Among the dead was Nezira Ibisevic _ just 20-years old and freshly married when she fled murderous Serb forces with her husband, Hazim Smajlovic, and brother.
As her coffin was lowered into the earth Monday, her brother _ Jusuf Ibisevic, who survived _ leapt into her grave.
"May this earth not be too heavy for you sister," he said, tears pouring down his cheeks as he began shoveling earth onto her coffin. Meanwhile, the sound of dirt from hundreds of shovels hitting wooden coffins echoed around the swelteringly hot valley.
Nezira's husband's body, along with about 3,000 others, is yet to be found, however a plot remains next to her grave for them one day to be reunited in death.
In July 1995 some 30,000 residents of mainly Muslim Srebrenica flocked to the U.N. military base in the Srebrenica suburb of Potocari. But when Serb forces _ led by recently arrested genocide suspect Ratko Mladic _ arrived, the outnumbered Dutch troops simply opened the gate.
Serb soldiers then separated the crowd by gender and drove the men and boys to the fields. Over 8,000 men and boys were butchered over the following few days.
15,000 others _ almost all men, as women were bussed by the Serbs to government territory _ tried to escape, fleeing through the mountains in a desperate attempt to reach Bosnian government-held territory. Many were hunted down and executed _ Their bodies later found in mass graves.
During the ceremony, officials called on Serbs both in Bosnia and in neighboring Serbia to face the past and realize what was done in their name.
"A great number of Serb people refuse to face the truth," said Bakir Izetbegovic, the Muslim Bosnian member of the country's three-member Presidency. Izetbegovic attended the ceremony with his Bosnian Croat colleague, Zeljko Komsic.
The Bosnian Serb member failed to attend Monday, as has been the case for 16-years, reflecting the deep division that still remains among Muslim Bosnians, Croats and Serbs who fought each other at various points of the 1992-95 Bosnian war that cost 100,000 lives and culminated with the Srebrenica massacre.
"Those who deny this genocide, or attempt to minimize it, add immensely to the grief of those gathered here today," said the U.S. Ambassador to Bosnia, Patrick Moon.
This year's commemoration has particular resonance as it follows the recent capture of Ratko Mladic, the Serb commander accused of orchestrating the execution and now standing trial on genocide charges in The Hague.
Serbian president Boris Tadic attended last year's commemoration, where he promised to do everything he could to arrest Mladic.
"He kept his promise," Izetbegiovicm the son of late wartime Bosnian President Alija Izetbegovic, said. "We finally have leaders in the region who are ready to face the past and build a better future."
Izetbegiovic thanked Croatia's President Ivo Josipovic for coming and telling the victim's families they are not alone in their sorrow.

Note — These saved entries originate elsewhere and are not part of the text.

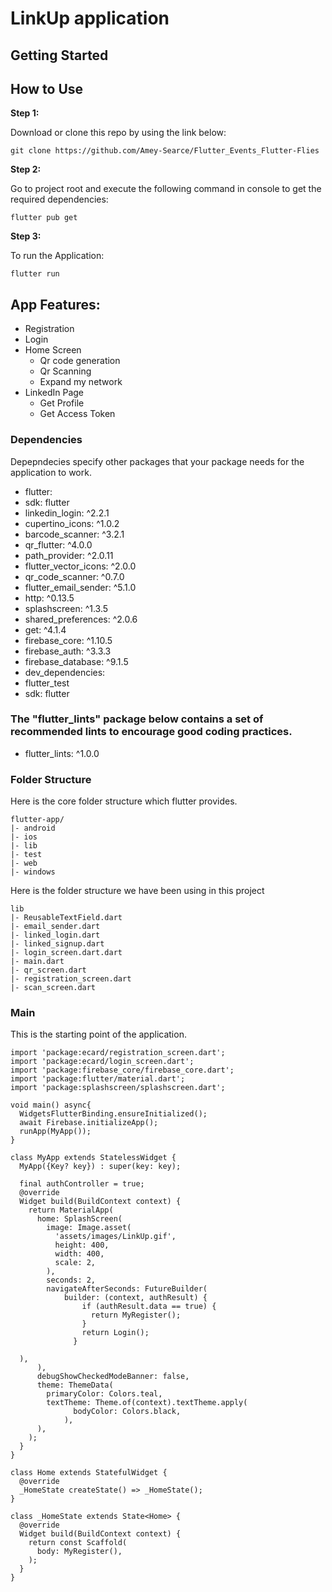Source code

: # LinkUp application



## Getting Started



## How to Use 

**Step 1:**

Download or clone this repo by using the link below:

```
git clone https://github.com/Amey-Searce/Flutter_Events_Flutter-Flies
```

**Step 2:**

Go to project root and execute the following command in console to get the required dependencies: 

```
flutter pub get 
```

**Step 3:**

To run the Application:

```
flutter run
```


## App Features:

* Registration
* Login
* Home Screen 
  * Qr code generation
  * Qr Scanning 
  * Expand my network
* LinkedIn Page
  * Get Profile
  * Get Access Token
  
### Dependencies

Depepndecies specify other packages that your package needs for the application to work.

* flutter:
* sdk: flutter
* linkedin_login: ^2.2.1
* cupertino_icons: ^1.0.2
* barcode_scanner: ^3.2.1
* qr_flutter: ^4.0.0
* path_provider: ^2.0.11
* flutter_vector_icons: ^2.0.0
* qr_code_scanner: ^0.7.0
* flutter_email_sender: ^5.1.0
* http: ^0.13.5
* splashscreen: ^1.3.5
* shared_preferences: ^2.0.6
* get: ^4.1.4
* firebase_core: ^1.10.5
* firebase_auth: ^3.3.3
* firebase_database: ^9.1.5
* dev_dependencies:
* flutter_test
* sdk: flutter

### The "flutter_lints" package below contains a set of recommended lints to encourage good coding practices. 
* flutter_lints: ^1.0.0


### Folder Structure
Here is the core folder structure which flutter provides.

```
flutter-app/
|- android
|- ios
|- lib
|- test
|- web
|- windows

```

Here is the folder structure we have been using in this project

```
lib
|- ReusableTextField.dart
|- email_sender.dart
|- linked_login.dart
|- linked_signup.dart
|- login_screen.dart.dart
|- main.dart
|- qr_screen.dart
|- registration_screen.dart
|- scan_screen.dart
```

### Main

This is the starting point of the application.

```
import 'package:ecard/registration_screen.dart';
import 'package:ecard/login_screen.dart';
import 'package:firebase_core/firebase_core.dart';
import 'package:flutter/material.dart';
import 'package:splashscreen/splashscreen.dart';

void main() async{
  WidgetsFlutterBinding.ensureInitialized();
  await Firebase.initializeApp();
  runApp(MyApp());
}

class MyApp extends StatelessWidget {
  MyApp({Key? key}) : super(key: key);

  final authController = true;
  @override
  Widget build(BuildContext context) {
    return MaterialApp(
      home: SplashScreen(
        image: Image.asset(
          'assets/images/LinkUp.gif',
          height: 400,
          width: 400,
          scale: 2,
        ),
        seconds: 2,
        navigateAfterSeconds: FutureBuilder(
            builder: (context, authResult) {
                if (authResult.data == true) {
                  return MyRegister();
                }
                return Login();
              }

  ),
      ),
      debugShowCheckedModeBanner: false,
      theme: ThemeData(
        primaryColor: Colors.teal,
        textTheme: Theme.of(context).textTheme.apply(
              bodyColor: Colors.black,
            ),
      ),
    );
  }
}

class Home extends StatefulWidget {
  @override
  _HomeState createState() => _HomeState();
}

class _HomeState extends State<Home> {
  @override
  Widget build(BuildContext context) {
    return const Scaffold(
      body: MyRegister(),
    );
  }
}
```

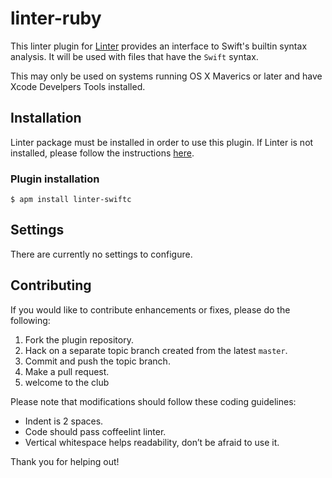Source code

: linter-ruby
=========================

This linter plugin for [Linter](https://github.com/AtomLinter/Linter) provides an interface to Swift's builtin syntax analysis. It will be used with files that have the `Swift` syntax.

This may only be used on systems running OS X Maverics or later and have Xcode Develpers Tools installed.

## Installation
Linter package must be installed in order to use this plugin. If Linter is not installed, please follow the instructions [here](https://github.com/AtomLinter/Linter).

### Plugin installation
```
$ apm install linter-swiftc
```

## Settings
There are currently no settings to configure.

## Contributing
If you would like to contribute enhancements or fixes, please do the following:

1. Fork the plugin repository.
1. Hack on a separate topic branch created from the latest `master`.
1. Commit and push the topic branch.
1. Make a pull request.
1. welcome to the club

Please note that modifications should follow these coding guidelines:

- Indent is 2 spaces.
- Code should pass coffeelint linter.
- Vertical whitespace helps readability, don’t be afraid to use it.

Thank you for helping out!
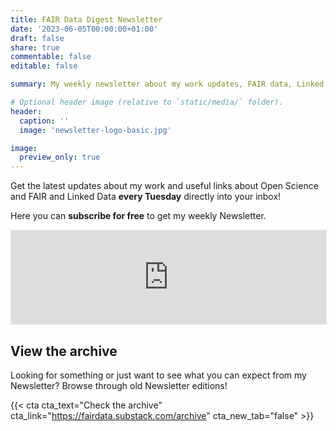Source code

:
 ```yaml
---
title: FAIR Data Digest Newsletter
date: '2023-06-05T00:00:00+01:00'
draft: false
share: true
commentable: false
editable: false

summary: My weekly newsletter about my work updates, FAIR data, Linked Data, Open Science and more.

# Optional header image (relative to `static/media/` folder).
header:
  caption: ''
  image: 'newsletter-logo-basic.jpg'

image:
  preview_only: true
---
```


Get the latest updates about my work and useful links about Open Science and FAIR and Linked Data **every Tuesday** directly into your inbox!

Here you can **subscribe for free** to get my weekly Newsletter.

<iframe src="https://fairdata.substack.com/embed" width="100%" style="border:1px solid #EEE; background:white;" frameborder="0" scrolling="no"></iframe>

## View the archive

Looking for something or just want to see what you can expect from my Newsletter?
Browse through old Newsletter editions!

{{< cta cta_text="Check the archive" cta_link="https://fairdata.substack.com/archive" cta_new_tab="false" >}}
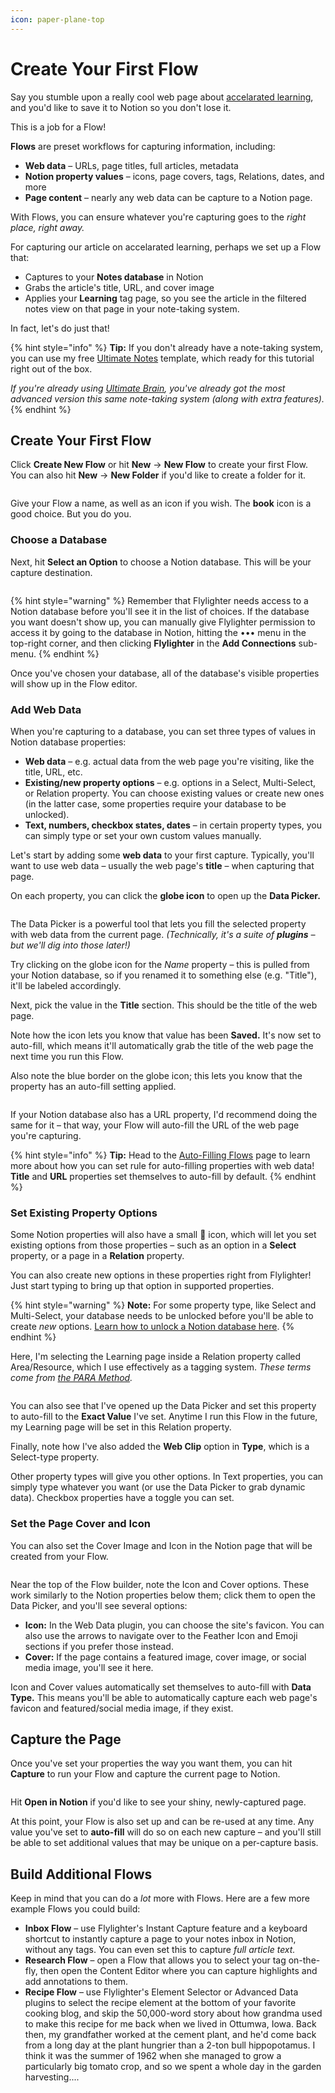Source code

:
 ```yaml
---
icon: paper-plane-top
---
```


# Create Your First Flow

Say you stumble upon a really cool web page about [accelarated learning](https://fs.blog/learning/), and you'd like to save it to Notion so you don't lose it.

This is a job for a Flow!

**Flows** are preset workflows for capturing information, including:

* **Web data** – URLs, page titles, full articles, metadata
* **Notion property values** – icons, page covers, tags, Relations, dates, and more
* **Page content** – nearly any web data can be capture to a Notion page.

With Flows, you can ensure whatever you're capturing goes to the _right place, right away._

For capturing our article on accelarated learning, perhaps we set up a Flow that:

* Captures to your **Notes database** in Notion
* Grabs the article's title, URL, and cover image
* Applies your **Learning** tag page, so you see the article in the filtered notes view on that page in your note-taking system.

In fact, let's do just that!

{% hint style="info" %}
**Tip:** If you don't already have a note-taking system, you can use my free [Ultimate Notes](https://thomasfrank.notion.site/Ultimate-Notes-615417469d764e4c8136944371f21da1?pvs=4) template, which ready for this tutorial right out of the box.

_If you're already using_ [_Ultimate Brain_](https://thomasjfrank.com/brain/)_, you've already got the most advanced version this same note-taking system (along with extra features)._
{% endhint %}

## Create Your First Flow

Click **Create New Flow** or hit **New** → **New Flow** to create your first Flow. You can also hit **New** → **New Folder** if you'd like to create a folder for it.

<figure><img src="../.gitbook/assets/PixelSnap 2024-02-11 at 12.08.30@2x.jpg" alt=""><figcaption></figcaption></figure>

Give your Flow a name, as well as an icon if you wish. The **book** icon is a good choice. But you do you.

### Choose a Database

Next, hit **Select an Option** to choose a Notion database. This will be your capture destination.

<figure><img src="../.gitbook/assets/PixelSnap 2024-02-11 at 12.11.28@2x.jpg" alt=""><figcaption></figcaption></figure>

{% hint style="warning" %}
Remember that Flylighter needs access to a Notion database before you'll see it in the list of choices. If the database you want doesn't show up, you can manually give Flylighter permission to access it by going to the database in Notion, hitting the ••• menu in the top-right corner, and then clicking **Flylighter** in the **Add Connections** sub-menu.
{% endhint %}

Once you've chosen your database, all of the database's visible properties will show up in the Flow editor.

### Add Web Data

When you're capturing to a database, you can set three types of values in Notion database properties:

* **Web data** – e.g. actual data from the web page you're visiting, like the title, URL, etc.
* **Existing/new property options** – e.g. options in a Select, Multi-Select, or Relation property. You can choose existing values or create new ones (in the latter case, some properties require your database to be unlocked).
* **Text, numbers, checkbox states, dates** – in certain property types, you can simply type or set your own custom values manually.

Let's start by adding some **web data** to your first capture. Typically, you'll want to use web data – usually the web page's **title** – when capturing that page.

On each property, you can click the **globe icon** to open up the **Data Picker.**

<figure><img src="../.gitbook/assets/PixelSnap 2024-02-11 at 12.15.41@2x.jpg" alt=""><figcaption></figcaption></figure>

The Data Picker is a powerful tool that lets you fill the selected property with web data from the current page. _(Technically, it's a suite of **plugins** – but we'll dig into those later!)_

Try clicking on the globe icon for the _Name_ property – this is pulled from your Notion database, so if you renamed it to something else (e.g. "Title"), it'll be labeled accordingly.

Next, pick the value in the **Title** section. This should be the title of the web page.

Note how the icon lets you know that value has been **Saved.** It's now set to auto-fill, which means it'll automatically grab the title of the web page the next time you run this Flow.

Also note the blue border on the globe icon; this lets you know that the property has an auto-fill setting applied.

<figure><img src="../.gitbook/assets/PixelSnap 2024-02-11 at 20.43.34@2x.jpg" alt=""><figcaption></figcaption></figure>

If your Notion database also has a URL property, I'd recommend doing the same for it – that way, your Flow will auto-fill the URL of the web page you're capturing.

{% hint style="info" %}
**Tip:** Head to the [Auto-Filling Flows](auto-filling-flows.md) page to learn more about how you can set rule for auto-filling properties with web data! **Title** and **URL** properties set themselves to auto-fill by default.
{% endhint %}

### Set Existing Property Options

Some Notion properties will also have a small 🔽 icon, which will let you set existing options from those properties – such as an option in a **Select** property, or a page in a **Relation** property.

You can also create new options in these properties right from Flylighter! Just start typing to bring up that option in supported properties.

{% hint style="warning" %}
**Note:** For some property type, like Select and Multi-Select, your database needs to be unlocked before you'll be able to create _new_ options. [Learn how to unlock a Notion database here](https://support.thomasjfrank.com/customizing-your-templates/78ZReSibJg7dV9R7ouqQrS/how-to-unlock-notion-databases/muCk11PNirQRjH5xaQRs9V).
{% endhint %}

Here, I'm selecting the Learning page inside a Relation property called Area/Resource, which I use effectively as a tagging system. _These terms come from_ [_the PARA Method_](https://thomasjfrank.com/productivity/how-to-easily-organize-your-life-with-the-para-method)_._

<figure><img src="../.gitbook/assets/PixelSnap 2024-02-11 at 20.48.32@2x.jpg" alt=""><figcaption></figcaption></figure>

You can also see that I've opened up the Data Picker and set this property to auto-fill to the **Exact Value** I've set. Anytime I run this Flow in the future, my Learning page will be set in this Relation property.

Finally, note how I've also added the **Web Clip** option in **Type**, which is a Select-type property.

Other property types will give you other options. In Text properties, you can simply type whatever you want (or use the Data Picker to grab dynamic data). Checkbox properties have a toggle you can set.

### Set the Page Cover and Icon

You can also set the Cover Image and Icon in the Notion page that will be created from your Flow.

<figure><img src="../.gitbook/assets/PixelSnap 2024-02-11 at 20.59.38@2x.jpg" alt=""><figcaption></figcaption></figure>

Near the top of the Flow builder, note the Icon and Cover options. These work similarly to the Notion properties below them; click them to open the Data Picker, and you'll see several options:

* **Icon:** In the Web Data plugin, you can choose the site's favicon. You can also use the arrows to navigate over to the Feather Icon and Emoji sections if you prefer those instead.
* **Cover:** If the page contains a featured image, cover image, or social media image, you'll see it here.

Icon and Cover values automatically set themselves to auto-fill with **Data Type.** This means you'll be able to automatically capture each web page's favicon and featured/social media image, if they exist.

## Capture the Page

Once you've set your properties the way you want them, you can hit **Capture** to run your Flow and capture the current page to Notion.

<figure><img src="../.gitbook/assets/PixelSnap 2024-02-11 at 21.02.13@2x.jpg" alt=""><figcaption></figcaption></figure>

Hit **Open in Notion** if you'd like to see your shiny, newly-captured page.

At this point, your Flow is also set up and can be re-used at any time. Any value you've set to **auto-fill** will do so on each new capture – and you'll still be able to set additional values that may be unique on a per-capture basis.

## Build Additional Flows

Keep in mind that you can do a _lot_ more with Flows. Here are a few more example Flows you could build:

* **Inbox Flow** – use Flylighter's Instant Capture feature and a keyboard shortcut to instantly capture a page to your notes inbox in Notion, without any tags. You can even set this to capture _full article text._
* **Research Flow** – open a Flow that allows you to select your tag on-the-fly, then open the Content Editor where you can capture highlights and add annotations to them.
* **Recipe Flow** – use Flylighter's Element Selector or Advanced Data plugins to select the recipe element at the bottom of your favorite cooking blog, and skip the 50,000-word story about how grandma used to make this recipe for me back when we lived in Ottumwa, Iowa. Back then, my grandfather worked at the cement plant, and he'd come back from a long day at the plant hungrier than a 2-ton bull hippopotamus. I think it was the summer of 1962 when she managed to grow a particularly big tomato crop, and so we spent a whole day in the garden harvesting....

##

"But there are parts of Bosnia and Serbia where Mladic is still celebrated as a hero," he added.
Bosnia is divided in two ministates _ one for the Serbs, the other shared by Muslim Bosnians and Croats. Neighboring Serbia supported the Bosnian Serbs during the war politically and logistically. The International Court of Justice ruled a few years ago that the Srebrenica massacre was an act of genocide and that Serbia could have prevented it.
But so far neither the Serbian public nor those living in the Serb part of Bosnia have been ready to fully accept their role in the crime.
However, there are those in the Serbian community who share the Bosnian loss. Members of the Serbian association "Women in Black" travel every year from Belgrade to join the Srebrenica widows and mothers as they bury their beloved ones.
On Monday, dressed in black, they displayed an oversized banner at the funeral emblazoned with: "rejecting, denying, forgetting (equals) genocide".
"Together with the women of Srebrenica, we want to build a just peace in the Balkans," said Stasa Zajovic, the head of the association. which has been trying to raise awareness of the atrocity among the Serbian public.
"But no official from Serbia has come here today," she said.